The vision of developer Wallace Groves that gave birth to an economic free trade zone on Grand Bahama that would come to be called the “Magic City,” Freeport, the industrial capital of The Bahamas, legally enabled by the Hawksbill Creek Agreement, turned 60 on Tuesday of this week. Congratulations on a successful economic model. 

Prime Minister Christie paid tribute to local businessman Frank Hanna on Wednesday when he attended a statue unveiling ceremony at the Headquarters of Frank Hanna Cleaning Company. 

The $90,000 memorial constructed under the shade of the iconic and massive Silk Cotton Trees by the Bahamas government in memory of the four slain youngsters of Fox Hill was dedicated on Wednesday, 5th August 2015 at Freedom Park in Fox Hill. The four were senselessly gunned down on the 27th December 2013 as they awaited the results of the Boxing Day Junkanoo Parade on Freedom Park, Fox Hill. The honourees are the late Shanique Sands, Claudzino Davis, Eric Morrission, and Shaquille Demeritte.

Addressing the gathering were area MP the Hon. Fred Mitchell and Deputy Prime Minister the Hon. Philip Brave Davis. Mitchell said December 27th was a horrible night and DPM Davis told family and friends that the Fox Hill community belonged to them therefore they must do all that they can to preserve its character, legacy and to build up the common life. This dedication ceremony was organized by the Fox Hill Festival Committee.

Another potential case of industrial unrest is brewing at the Pink Sand Hotel in picturesque Harbour Island. Management has apparently changed the traditional practice of guaranteeing the jobs of workers after the yearly closure for renovations during the slow months of September and October. Management now wants to terminate the employment of the hotel workers and have them apply for their old jobs when the hotel reopens in October. The announcement of this new practice did not sit well with the hotel union and the government. Director of Labour Robert Farquharson said that the government could be moved to enact legislation to outlaw this practice. Under common law, the original practice is a part of the terms and conditions of employment therefore the employees should be allowed to automatically return to work in their old jobs when the hotel reopens in October.   

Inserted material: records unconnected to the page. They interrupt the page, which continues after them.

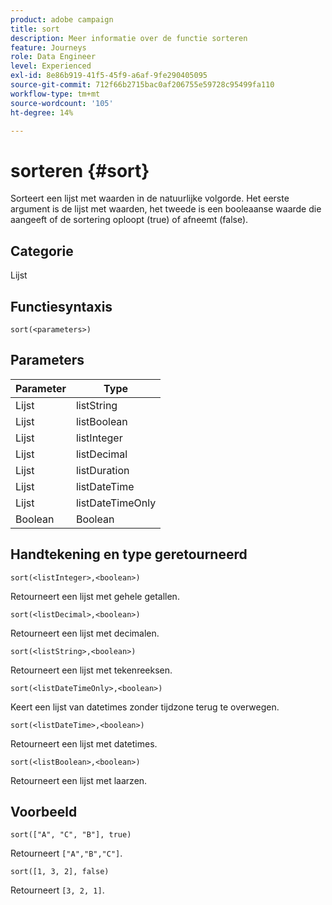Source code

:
```yaml
---
product: adobe campaign
title: sort
description: Meer informatie over de functie sorteren
feature: Journeys
role: Data Engineer
level: Experienced
exl-id: 8e86b919-41f5-45f9-a6af-9fe290405095
source-git-commit: 712f66b2715bac0af206755e59728c95499fa110
workflow-type: tm+mt
source-wordcount: '105'
ht-degree: 14%

---
```


# sorteren {#sort}

Sorteert een lijst met waarden in de natuurlijke volgorde. Het eerste argument is de lijst met waarden, het tweede is een booleaanse waarde die aangeeft of de sortering oploopt (true) of afneemt (false).

## Categorie

Lijst

## Functiesyntaxis

`sort(<parameters>)`

## Parameters

| Parameter | Type |
|-----------|------------------|
| Lijst | listString |
| Lijst | listBoolean |
| Lijst | listInteger |
| Lijst | listDecimal |
| Lijst | listDuration |
| Lijst | listDateTime |
| Lijst | listDateTimeOnly |
| Boolean | Boolean |

## Handtekening en type geretourneerd

`sort(<listInteger>,<boolean>)`

Retourneert een lijst met gehele getallen.

`sort(<listDecimal>,<boolean>)`

Retourneert een lijst met decimalen.

`sort(<listString>,<boolean>)`

Retourneert een lijst met tekenreeksen.

`sort(<listDateTimeOnly>,<boolean>)`

Keert een lijst van datetimes zonder tijdzone terug te overwegen.

`sort(<listDateTime>,<boolean>)`

Retourneert een lijst met datetimes.

`sort(<listBoolean>,<boolean>)`

Retourneert een lijst met laarzen.

## Voorbeeld

`sort(["A", "C", "B"], true)`

Retourneert `["A","B","C"]`.

`sort([1, 3, 2], false)`

Retourneert `[3, 2, 1]`.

The government of The Bahamas hosted memorial services this week for the late entertainer Franklin “Count Bernardino” Ellis and renown Junkanoo results announcer Brian “Boldie” Gibson. The service for the Count was held at the Bahamas Center for the Performance Arts where Culture Minister Dr. Daniel Johnson paid tribute to the Count. May their souls rest in peace.

Craig Flowers, President of the Flowers group of companies donated $30,000 to the Cancer Society of The Bahamas on Friday, 7th August during a short ceremony at his headquarters on West Bay Street.